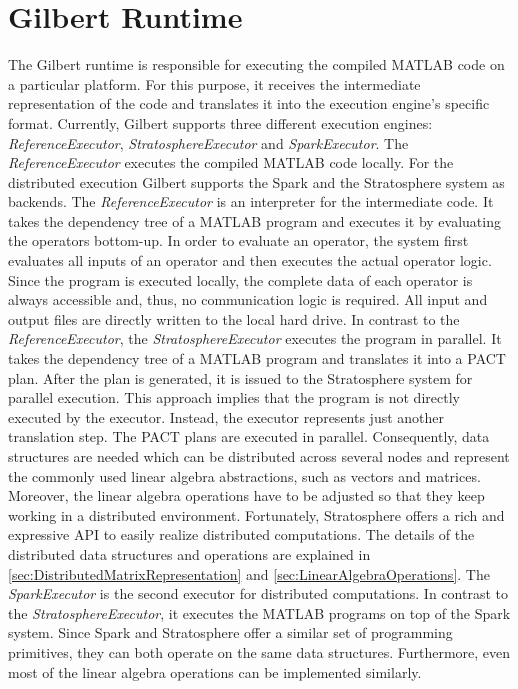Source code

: \section{Gilbert Runtime}
\label{sec:gilbertRuntime}

The Gilbert runtime is responsible for executing the compiled MATLAB code on a particular platform. For this purpose, it receives the intermediate representation of the code and translates it into the execution engine's specific format. Currently, Gilbert supports three different execution engines: \emph{ReferenceExecutor}, \emph{StratosphereExecutor} and \emph{SparkExecutor}. The \emph{ReferenceExecutor} executes the compiled MATLAB code locally. For the distributed execution Gilbert supports the Spark and the Stratosphere system as backends. The \emph{ReferenceExecutor} is an interpreter for the intermediate code.
It takes the dependency tree of a MATLAB program and executes it by evaluating the operators bottom-up. In order to evaluate an operator, the system first evaluates all inputs of an operator and then executes the actual operator logic. Since the program is executed locally, the complete data of each operator is always accessible and, thus, no communication logic is required. All input and output files are directly written to the local hard drive. In contrast to the \emph{ReferenceExecutor}, the \emph{StratosphereExecutor} executes the program in parallel. It takes the dependency tree of a MATLAB program and translates it into a PACT plan. After the plan is generated, it is issued to the Stratosphere system for parallel execution. This approach implies that the program is not directly executed by the executor. Instead, the executor represents just another translation step. The PACT plans are executed in parallel. Consequently, data structures are needed which can be distributed across several nodes and represent the commonly used linear algebra abstractions, such as vectors and matrices. Moreover, the linear algebra operations have to be adjusted so that they keep working in a distributed environment. Fortunately, Stratosphere offers a rich and expressive API to easily realize distributed computations. The details of the distributed data structures and operations are explained in \cref{sec:DistributedMatrixRepresentation} and \cref{sec:LinearAlgebraOperations}. The \emph{SparkExecutor} is the second executor for distributed computations. In contrast to the \emph{StratosphereExecutor}, it executes the MATLAB programs on top of the Spark system. Since Spark and Stratosphere offer a similar set of programming primitives, they can both operate on the same data structures. Furthermore, even most of the linear algebra operations can be implemented similarly.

=======

**Work task**. Could the material above be given again in full and exactly, with its pictures left out?

**Response**.
Source code

: \section{Gilbert Runtime}
\label{sec:gilbertRuntime}

The Gilbert runtime is responsible for executing the compiled MATLAB code on a particular platform. For this purpose, it receives the intermediate representation of the code and translates it into the execution engine's specific format. Currently, Gilbert supports three different execution engines: \emph{ReferenceExecutor}, \emph{StratosphereExecutor} and \emph{SparkExecutor}. The \emph{ReferenceExecutor} executes the compiled MATLAB code locally. For the distributed execution Gilbert supports the Spark and the Stratosphere system as backends. The \emph{ReferenceExecutor} is an interpreter for the intermediate code.
It takes the dependency tree of a MATLAB program and executes it by evaluating the operators bottom-up. In order to evaluate an operator, the system first evaluates all inputs of an operator and then executes the actual operator logic. Since the program is executed locally, the complete data of each operator is always accessible and, thus, no communication logic is required. All input and output files are directly written to the local hard drive. In contrast to the \emph{ReferenceExecutor}, the \emph{StratosphereExecutor} executes the program in parallel. It takes the dependency tree of a MATLAB program and translates it into a PACT plan. After the plan is generated, it is issued to the Stratosphere system for parallel execution. This approach implies that the program is not directly executed by the executor. Instead, the executor represents just another translation step. The PACT plans are executed in parallel. Consequently, data structures are needed which can be distributed across several nodes and represent the commonly used linear algebra abstractions, such as vectors and matrices. Moreover, the linear algebra operations have to be adjusted so that they keep working in a distributed environment. Fortunately, Stratosphere offers a rich and expressive API to easily realize distributed computations. The details of the distributed data structures and operations are explained in \cref{sec:DistributedMatrixRepresentation} and \cref{sec:LinearAlgebraOperations}. The \emph{SparkExecutor} is the second executor for distributed computations. In contrast to the \emph{StratosphereExecutor}, it executes the MATLAB programs on top of the Spark system. Since Spark and Stratosphere offer a similar set of programming primitives, they can both operate on the same data structures. Furthermore, even most of the linear algebra operations can be implemented similarly.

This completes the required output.